The new restrictions of the H-1B visa category restrict the visa for highly skilled workers such as software engineers and programmers. Last year, we issued 188,000 of these visas in the U.S., and the U.S. tech companies say those workers are crucial to their competitiveness with companies from other countries throughout the world.
Visa exemptions will be made for H-2B food service industry workers, such as cannery workers and agricultural labor. I’m not saying we shouldn’t do this—but think about the implications. We are exporting high tech jobs in exchange for basic labor jobs. One classic exemption in the visa policy is exemptions for an “au pair” (typically a young immigrant woman who provides childcare) if your au pair works in the best interest of national security. In other words, you can have an immigrant childcare worker if you’re a politician, but not if you’re an average American. It it’s right or wrong, shouldn’t it apply to everyone?
Steve Jobs, founder of Apple, spoke of the need for people in the technology industry before his death, reporting he needed to take Apple out of the U.S. because they simply couldn’t fill positions. Visas provide a way of keeping jobs in the U.S., and recruit people who can contribute significantly to our economy, tax base, etc.
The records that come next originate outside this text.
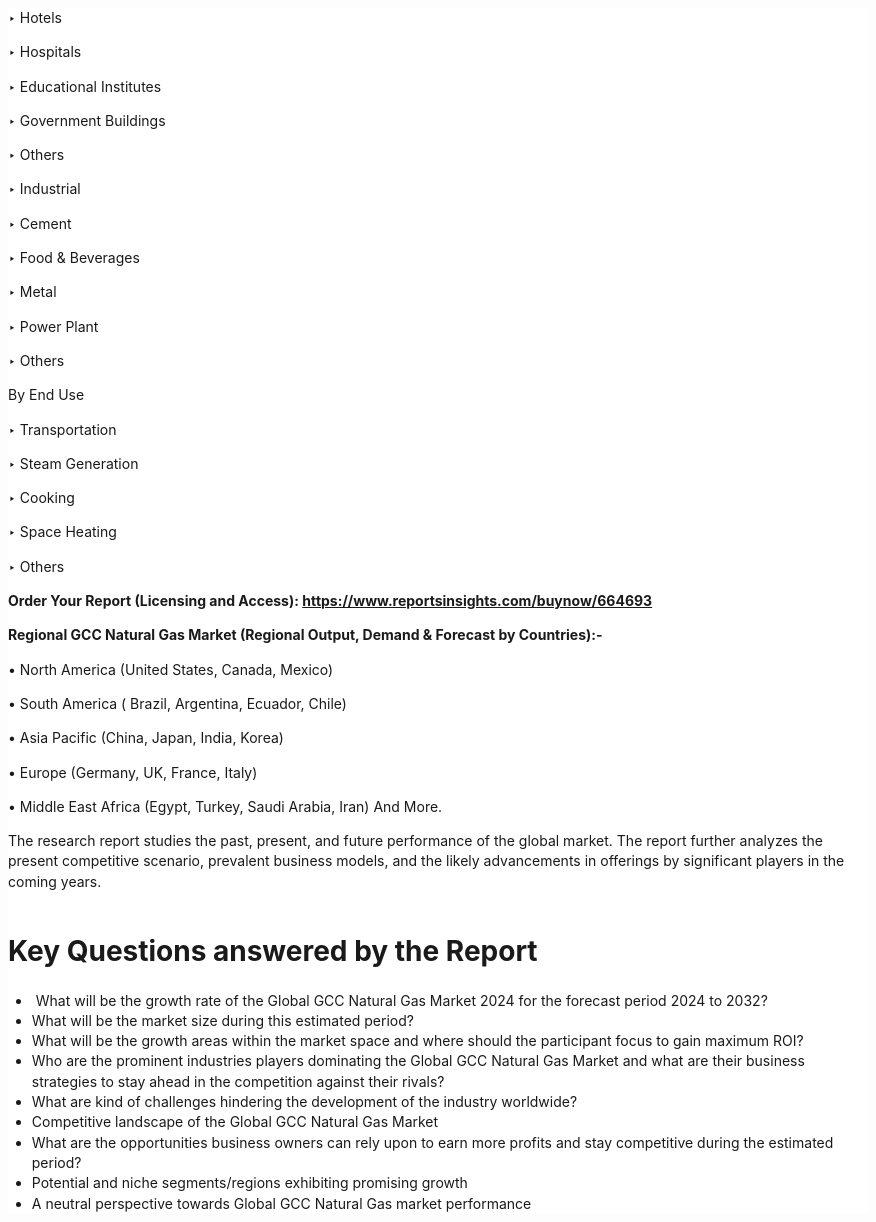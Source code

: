 ‣  Hotels 

‣  Hospitals 

‣  Educational Institutes 

‣  Government Buildings 

‣  Others 

‣ Industrial 

‣  Cement

‣  Food & Beverages 

‣  Metal 

‣  Power Plant 

‣  Others 


By End Use 

‣ Transportation 

‣ Steam Generation 

‣ Cooking 

‣ Space Heating 

‣ Others

<strong>Order Your Report (Licensing and Access): <a href=https://www.reportsinsights.com/buynow/664693 style=color:#0000ff;>https://www.reportsinsights.com/buynow/664693</a></strong>

<strong>Regional GCC Natural Gas Market (Regional Output, Demand &amp; Forecast by Countries):-</strong>

• North America (United States, Canada, Mexico)

• South America ( Brazil, Argentina, Ecuador, Chile)

• Asia Pacific (China, Japan, India, Korea)

• Europe (Germany, UK, France, Italy)

• Middle East Africa (Egypt, Turkey, Saudi Arabia, Iran) And More.

The research report studies the past, present, and future performance of the global market. The report further analyzes the present competitive scenario, prevalent business models, and the likely advancements in offerings by significant players in the coming years.

# <strong>Key Questions answered by the Report</strong>
<ul>
  <li> What will be the growth rate of the Global GCC Natural Gas Market 2024 for the forecast period 2024 to 2032?</li>
  <li>What will be the market size during this estimated period?</li>
  <li>What will be the growth areas within the market space and where should the participant focus to gain maximum ROI?</li>
  <li>Who are the prominent industries players dominating the Global GCC Natural Gas Market and what are their business strategies to stay ahead in the competition against their rivals?</li>
  <li>What are kind of challenges hindering the development of the industry worldwide?</li>
  <li>Competitive landscape of the Global GCC Natural Gas Market</li>
  <li>What are the opportunities business owners can rely upon to earn more profits and stay competitive during the estimated period?</li>
  <li>Potential and niche segments/regions exhibiting promising growth</li>
  <li>A neutral perspective towards Global GCC Natural Gas market performance</li>
</ul>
We have unemployment in the U.S. The problem is that the vast majority of these people can’t step into technology jobs, and either aren’t able, or aren’t willing, to be trained to do so. Don’t get me wrong—we have great tech people in the U.S. We simply aren’t keeping up with the increased demand, and we are at risk of losing more American jobs if we don’t fill them with educated immigrants. A permanent solution would involve revamping our educational systems to better address the need for technological expertise in the future. It’s not like it’s difficult to get a child to sit at a computer. We need to be more assertive in educating our youth, rather than simply using technology for entertainment.